In statistics, deviation is defined as the difference between each value in a sample and the arithmetic mean of the sample. Thus, the variance can be positive or negative, depending on whether each value in the sample is above or below the mean.

To calculate the Standard Deviation, you need to square each deviation, add up all the resulting squares, divide by the number of values ​​in the sample, and then take the square root of the result. The formula for calculating Standard Deviation is as follows:

SD = sqrt((1/n) * SUM((Xi - X)^2))

Where SD is Standard Deviation, n is the number of values ​​in the sample, Xi is each value in the sample, X is the arithmetic mean of the sample.

The resulting Standard Deviation value shows how much each value in the sample differs from its arithmetic mean. The larger the Standard Deviation value, the greater the spread of data in the sample.

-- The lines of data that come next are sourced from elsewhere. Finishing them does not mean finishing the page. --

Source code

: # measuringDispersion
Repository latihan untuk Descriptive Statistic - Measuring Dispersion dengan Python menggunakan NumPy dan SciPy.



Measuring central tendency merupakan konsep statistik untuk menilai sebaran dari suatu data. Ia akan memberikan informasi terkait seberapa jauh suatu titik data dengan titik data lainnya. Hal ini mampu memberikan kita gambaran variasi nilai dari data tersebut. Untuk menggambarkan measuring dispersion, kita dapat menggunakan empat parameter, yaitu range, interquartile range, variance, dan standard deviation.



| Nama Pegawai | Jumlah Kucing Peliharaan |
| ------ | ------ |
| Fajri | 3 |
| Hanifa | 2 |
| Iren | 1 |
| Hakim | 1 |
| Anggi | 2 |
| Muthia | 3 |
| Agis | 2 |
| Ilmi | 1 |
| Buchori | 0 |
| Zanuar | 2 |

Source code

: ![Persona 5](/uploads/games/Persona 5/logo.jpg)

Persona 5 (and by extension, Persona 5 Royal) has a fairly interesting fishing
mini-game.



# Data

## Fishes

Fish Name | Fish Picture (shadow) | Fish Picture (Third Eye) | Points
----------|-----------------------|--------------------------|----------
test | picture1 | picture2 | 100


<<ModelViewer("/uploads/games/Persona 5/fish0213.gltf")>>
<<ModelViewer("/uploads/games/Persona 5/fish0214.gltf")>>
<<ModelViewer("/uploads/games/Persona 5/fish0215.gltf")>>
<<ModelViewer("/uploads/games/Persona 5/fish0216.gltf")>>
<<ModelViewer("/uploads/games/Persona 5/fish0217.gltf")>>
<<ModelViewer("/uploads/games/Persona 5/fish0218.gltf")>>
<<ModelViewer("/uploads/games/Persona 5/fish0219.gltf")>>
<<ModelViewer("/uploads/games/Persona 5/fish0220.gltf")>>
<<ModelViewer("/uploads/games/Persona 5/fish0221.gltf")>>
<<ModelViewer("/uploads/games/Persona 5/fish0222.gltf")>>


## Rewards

Deviation Standard is also an important indicator for determining the significance of differences between different samples. If two samples have similar mean values ​​but have significantly different Standard Deviation, this may indicate significant differences between the samples.

In conclusion, Standard Deviation is an important measure that is used to evaluate the dispersion of data in a sample. It allows you to determine how far the values ​​in a sample differ from its arithmetic mean and is an important tool for statistical data analysis.

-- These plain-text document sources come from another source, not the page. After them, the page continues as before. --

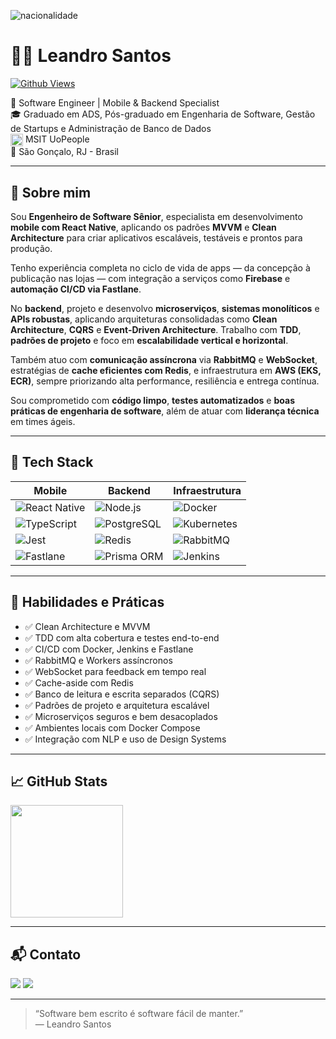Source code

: ![nacionalidade](https://github.com/ProgramadorLeandroSantos/ProgramadorLeandroSantos/blob/master/Brazil.gif)

# 👨‍💻 Leandro Santos

[![Github Views](https://komarev.com/ghpvc/?username=LeandroS4nt0s&style=for-the-badge&color=blue&label=Profile+Views)](https://github.com/LeandroS4nt0s)

🚀 Software Engineer | Mobile & Backend Specialist  
🎓 Graduado em ADS, Pós-graduado em Engenharia de Software, Gestão de Startups e Administração de Banco de Dados  
<img src="https://github.com/ProgramadorLeandroSantos/ProgramadorLeandroSantos/blob/master/estados-unidos-da-america.png" alt="nacionalidade" width="20" style="vertical-align: middle;" />  MSIT UoPeople  
📍 São Gonçalo, RJ - Brasil  

---

## 🧠 Sobre mim

Sou **Engenheiro de Software Sênior**, especialista em desenvolvimento **mobile com React Native**, aplicando os padrões **MVVM** e **Clean Architecture** para criar aplicativos escaláveis, testáveis e prontos para produção.

Tenho experiência completa no ciclo de vida de apps — da concepção à publicação nas lojas — com integração a serviços como **Firebase** e **automação CI/CD via Fastlane**.

No **backend**, projeto e desenvolvo **microserviços**, **sistemas monolíticos** e **APIs robustas**, aplicando arquiteturas consolidadas como **Clean Architecture**, **CQRS** e **Event-Driven Architecture**. Trabalho com **TDD**, **padrões de projeto** e foco em **escalabilidade vertical e horizontal**.

Também atuo com **comunicação assíncrona** via **RabbitMQ** e **WebSocket**, estratégias de **cache eficientes com Redis**, e infraestrutura em **AWS (EKS, ECR)**, sempre priorizando alta performance, resiliência e entrega contínua.

Sou comprometido com **código limpo**, **testes automatizados** e **boas práticas de engenharia de software**, além de atuar com **liderança técnica** em times ágeis.

---

## 🧰 Tech Stack

| Mobile | Backend | Infraestrutura |
|--------|---------|----------------|
| ![React Native](https://img.shields.io/badge/-React%20Native-000?&logo=react&logoColor=61DAFB) | ![Node.js](https://img.shields.io/badge/-Node.js-000?&logo=node.js) | ![Docker](https://img.shields.io/badge/-Docker-000?&logo=docker) |
| ![TypeScript](https://img.shields.io/badge/-TypeScript-000?&logo=typescript) | ![PostgreSQL](https://img.shields.io/badge/-PostgreSQL-000?&logo=postgresql) | ![Kubernetes](https://img.shields.io/badge/-Kubernetes-000?&logo=kubernetes) |
| ![Jest](https://img.shields.io/badge/-Jest-000?&logo=jest) | ![Redis](https://img.shields.io/badge/-Redis-000?&logo=redis) | ![RabbitMQ](https://img.shields.io/badge/-RabbitMQ-000?&logo=rabbitmq) |
| ![Fastlane](https://img.shields.io/badge/-Fastlane-000?&logo=fastlane) | ![Prisma ORM](https://img.shields.io/badge/-Prisma-000?&logo=prisma) | ![Jenkins](https://img.shields.io/badge/-Jenkins-000?&logo=jenkins) |

---

## 🧪 Habilidades e Práticas

- ✅ Clean Architecture e MVVM  
- ✅ TDD com alta cobertura e testes end-to-end  
- ✅ CI/CD com Docker, Jenkins e Fastlane  
- ✅ RabbitMQ e Workers assíncronos  
- ✅ WebSocket para feedback em tempo real  
- ✅ Cache-aside com Redis  
- ✅ Banco de leitura e escrita separados (CQRS)  
- ✅ Padrões de projeto e arquitetura escalável  
- ✅ Microserviços seguros e bem desacoplados  
- ✅ Ambientes locais com Docker Compose  
- ✅ Integração com NLP e uso de Design Systems  

---

## 📈 GitHub Stats

<a href="https://github.com/anuraghazra/github-readme-stats">
  <img align="center" src="https://github-readme-stats.vercel.app/api/top-langs/?username=leandros4nt0s&layout=compact&theme=radical" height="180px"/>
</a>

---

## 📬 Contato

<a href="https://www.linkedin.com/in/leandro-santos-a23064192/"><img src="https://img.shields.io/badge/-LinkedIn-0077B5?style=for-the-badge&logo=linkedin&logoColor=white" /></a>
<a href="https://www.instagram.com/LeandroS4nt0s/"><img src="https://img.shields.io/badge/-Instagram-E4405F?style=for-the-badge&logo=instagram&logoColor=white" /></a>

---

> “Software bem escrito é software fácil de manter.”  
> — Leandro Santos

  1. (in statistics) determination of the spread of the obtained values ​​of observed quantities near their arithmetic mean value, which is calculated as the square root of the deviations (variance) of the sample values. The arithmetic sum of all deviations from the mean must be zero; if these deviations are squared before summation, then a positive value is obtained: the average value of this value is precisely the desired standard deviation. In practice, it is more expedient to estimate the value of the standard deviation by dividing the resulting sum of squared deviations by a value that is one less than the total number of observations. See also Significance.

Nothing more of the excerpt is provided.